Wednesday, May 16, 2007 4:40 AM
by
jtspencer
faithfulness rather than effectiveness
The current buzzwords in the educational community are "effectiveness" and "data-driven," as if students are robots that can be programmed to crack codes. We quanitfy them and categorize them until they are androids who fill in bubbles on mindless tests. I for one don't believe that students are androids. I don't believe that the bottom line is being effective or raising student achievement. I don't even believe the goal of education is a better living but rather living better.

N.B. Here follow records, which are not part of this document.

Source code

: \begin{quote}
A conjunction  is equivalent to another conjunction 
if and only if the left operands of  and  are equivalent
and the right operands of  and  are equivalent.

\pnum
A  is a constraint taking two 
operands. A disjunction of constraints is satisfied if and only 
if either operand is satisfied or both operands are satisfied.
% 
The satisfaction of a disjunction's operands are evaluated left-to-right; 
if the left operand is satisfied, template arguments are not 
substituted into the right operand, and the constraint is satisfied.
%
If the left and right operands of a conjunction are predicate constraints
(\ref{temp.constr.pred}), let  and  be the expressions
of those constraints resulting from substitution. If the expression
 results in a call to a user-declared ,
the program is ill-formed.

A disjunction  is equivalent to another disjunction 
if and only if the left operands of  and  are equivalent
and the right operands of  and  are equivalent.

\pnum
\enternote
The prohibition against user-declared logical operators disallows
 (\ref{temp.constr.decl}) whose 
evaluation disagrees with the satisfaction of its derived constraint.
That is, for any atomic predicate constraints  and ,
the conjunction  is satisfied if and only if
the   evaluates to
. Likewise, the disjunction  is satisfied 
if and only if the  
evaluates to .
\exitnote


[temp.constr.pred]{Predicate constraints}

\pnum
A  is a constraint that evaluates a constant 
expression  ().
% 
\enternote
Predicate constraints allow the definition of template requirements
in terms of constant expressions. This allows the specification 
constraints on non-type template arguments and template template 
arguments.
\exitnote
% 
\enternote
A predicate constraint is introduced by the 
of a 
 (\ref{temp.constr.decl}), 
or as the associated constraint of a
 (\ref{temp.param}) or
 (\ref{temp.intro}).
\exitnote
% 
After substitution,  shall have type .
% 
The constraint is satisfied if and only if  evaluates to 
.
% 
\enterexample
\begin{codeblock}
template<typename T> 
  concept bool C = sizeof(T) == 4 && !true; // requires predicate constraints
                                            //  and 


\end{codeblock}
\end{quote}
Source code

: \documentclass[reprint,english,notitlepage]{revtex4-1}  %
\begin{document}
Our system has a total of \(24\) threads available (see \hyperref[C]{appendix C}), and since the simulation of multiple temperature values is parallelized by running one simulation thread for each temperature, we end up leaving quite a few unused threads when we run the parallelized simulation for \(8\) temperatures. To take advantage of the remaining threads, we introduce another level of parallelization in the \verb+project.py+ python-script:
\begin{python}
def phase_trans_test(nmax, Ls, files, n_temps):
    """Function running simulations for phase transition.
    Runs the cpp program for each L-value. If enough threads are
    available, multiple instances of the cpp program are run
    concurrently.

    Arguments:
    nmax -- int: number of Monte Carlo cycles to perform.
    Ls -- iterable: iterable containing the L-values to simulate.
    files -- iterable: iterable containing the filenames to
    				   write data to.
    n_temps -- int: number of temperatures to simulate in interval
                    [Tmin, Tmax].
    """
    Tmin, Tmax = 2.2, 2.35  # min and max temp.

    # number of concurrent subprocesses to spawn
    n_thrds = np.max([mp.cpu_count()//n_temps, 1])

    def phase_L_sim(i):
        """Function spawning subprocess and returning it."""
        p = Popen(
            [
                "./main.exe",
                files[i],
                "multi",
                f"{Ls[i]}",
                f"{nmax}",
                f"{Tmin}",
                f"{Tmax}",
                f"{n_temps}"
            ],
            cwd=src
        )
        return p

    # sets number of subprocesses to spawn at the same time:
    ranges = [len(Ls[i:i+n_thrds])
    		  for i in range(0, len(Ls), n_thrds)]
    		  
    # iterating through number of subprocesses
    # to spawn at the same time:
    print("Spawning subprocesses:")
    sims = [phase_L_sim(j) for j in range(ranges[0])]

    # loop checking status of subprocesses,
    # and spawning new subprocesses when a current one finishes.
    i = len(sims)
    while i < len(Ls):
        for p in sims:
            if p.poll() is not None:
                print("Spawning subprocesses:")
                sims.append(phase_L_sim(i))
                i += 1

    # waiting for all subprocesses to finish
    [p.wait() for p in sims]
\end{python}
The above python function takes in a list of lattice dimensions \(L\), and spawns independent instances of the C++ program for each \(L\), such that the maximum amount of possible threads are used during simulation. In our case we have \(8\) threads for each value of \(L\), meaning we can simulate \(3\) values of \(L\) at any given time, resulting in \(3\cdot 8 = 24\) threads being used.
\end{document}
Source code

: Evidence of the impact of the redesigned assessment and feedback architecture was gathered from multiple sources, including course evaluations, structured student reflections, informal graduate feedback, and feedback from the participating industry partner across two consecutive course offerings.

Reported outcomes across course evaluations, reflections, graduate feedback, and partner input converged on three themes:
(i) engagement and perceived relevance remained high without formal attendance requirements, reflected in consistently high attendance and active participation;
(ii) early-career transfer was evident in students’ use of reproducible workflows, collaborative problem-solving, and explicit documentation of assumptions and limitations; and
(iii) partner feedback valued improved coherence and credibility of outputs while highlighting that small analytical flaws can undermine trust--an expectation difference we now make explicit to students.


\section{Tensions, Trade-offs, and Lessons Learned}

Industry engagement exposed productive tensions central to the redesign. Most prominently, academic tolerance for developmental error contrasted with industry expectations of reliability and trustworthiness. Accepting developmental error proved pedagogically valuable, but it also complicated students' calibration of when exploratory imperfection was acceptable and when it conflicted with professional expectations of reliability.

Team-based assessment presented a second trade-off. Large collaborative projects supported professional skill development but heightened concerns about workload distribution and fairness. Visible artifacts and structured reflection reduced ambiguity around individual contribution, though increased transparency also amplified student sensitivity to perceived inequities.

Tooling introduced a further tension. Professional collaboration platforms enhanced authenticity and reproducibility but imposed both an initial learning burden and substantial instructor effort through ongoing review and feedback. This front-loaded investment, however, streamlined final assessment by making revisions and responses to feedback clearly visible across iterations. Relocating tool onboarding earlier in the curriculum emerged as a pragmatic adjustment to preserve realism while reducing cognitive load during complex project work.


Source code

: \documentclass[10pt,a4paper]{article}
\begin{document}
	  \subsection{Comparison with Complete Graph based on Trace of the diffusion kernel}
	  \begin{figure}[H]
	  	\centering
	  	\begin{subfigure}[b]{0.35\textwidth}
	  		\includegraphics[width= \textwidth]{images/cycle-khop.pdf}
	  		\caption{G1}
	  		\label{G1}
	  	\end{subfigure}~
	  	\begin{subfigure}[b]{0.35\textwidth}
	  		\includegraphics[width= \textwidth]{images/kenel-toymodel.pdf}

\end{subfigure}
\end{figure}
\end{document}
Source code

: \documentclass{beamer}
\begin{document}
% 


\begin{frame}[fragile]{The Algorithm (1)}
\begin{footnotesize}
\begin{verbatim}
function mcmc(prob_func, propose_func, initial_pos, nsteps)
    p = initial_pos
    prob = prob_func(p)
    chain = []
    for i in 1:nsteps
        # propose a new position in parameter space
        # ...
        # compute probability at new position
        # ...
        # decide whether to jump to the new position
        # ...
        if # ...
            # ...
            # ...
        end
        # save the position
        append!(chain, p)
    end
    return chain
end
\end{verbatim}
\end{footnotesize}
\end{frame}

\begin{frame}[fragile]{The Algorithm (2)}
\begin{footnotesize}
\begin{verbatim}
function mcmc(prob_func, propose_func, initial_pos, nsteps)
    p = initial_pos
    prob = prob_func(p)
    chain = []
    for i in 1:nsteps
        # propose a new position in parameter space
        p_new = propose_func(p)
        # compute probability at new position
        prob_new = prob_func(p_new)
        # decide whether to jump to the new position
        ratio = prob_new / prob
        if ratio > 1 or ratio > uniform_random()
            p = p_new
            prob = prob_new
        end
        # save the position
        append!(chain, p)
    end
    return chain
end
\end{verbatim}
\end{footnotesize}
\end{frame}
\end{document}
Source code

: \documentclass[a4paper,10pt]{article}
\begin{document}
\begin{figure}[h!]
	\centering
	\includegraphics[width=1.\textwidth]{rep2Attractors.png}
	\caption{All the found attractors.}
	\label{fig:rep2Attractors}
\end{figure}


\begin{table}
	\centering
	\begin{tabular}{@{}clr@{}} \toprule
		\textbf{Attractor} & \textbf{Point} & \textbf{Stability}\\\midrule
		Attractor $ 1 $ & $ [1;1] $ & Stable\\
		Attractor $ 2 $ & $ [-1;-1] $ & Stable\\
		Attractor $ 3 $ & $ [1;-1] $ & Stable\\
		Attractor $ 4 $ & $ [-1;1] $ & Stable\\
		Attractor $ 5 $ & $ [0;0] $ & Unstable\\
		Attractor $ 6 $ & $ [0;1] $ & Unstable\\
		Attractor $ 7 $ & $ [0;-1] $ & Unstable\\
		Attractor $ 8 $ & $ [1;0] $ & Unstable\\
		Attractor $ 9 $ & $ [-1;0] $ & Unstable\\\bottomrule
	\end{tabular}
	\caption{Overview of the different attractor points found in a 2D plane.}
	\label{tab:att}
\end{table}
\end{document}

So, we do a car wash on Saturday. Thirty of the one hundred students volunteer. Most go to the dollar store and buy supplies ahead of time. I'm impressed that low-income students don't always see themselves as poor. I admit that there are the junior high moments of spraying one another with water. Yet, when it's a hundred and eight outside, this is understandable. I watch them laugh and play and I feel sad that I won't teach them next year - like I am leaving a community just when it's finally a true community.
In the end, we make a measly ninety bucks. We were hoping for two hundred. People seem surprised to find that it's a car wash to raise money for mosquito nets in Africa and not for a field trip or a piece of equipment. I leave feeling a little dejected until I remember that it's not about results. The car wash was a success because people showed up and because students worked hard and chose to sacrifice an afternoon with nothing in return for them - no extra credit, no money, nothing.
I think the world needs a paradigm shift. The answer is to be faithful, to stick it out, to do what is right rather than what works best.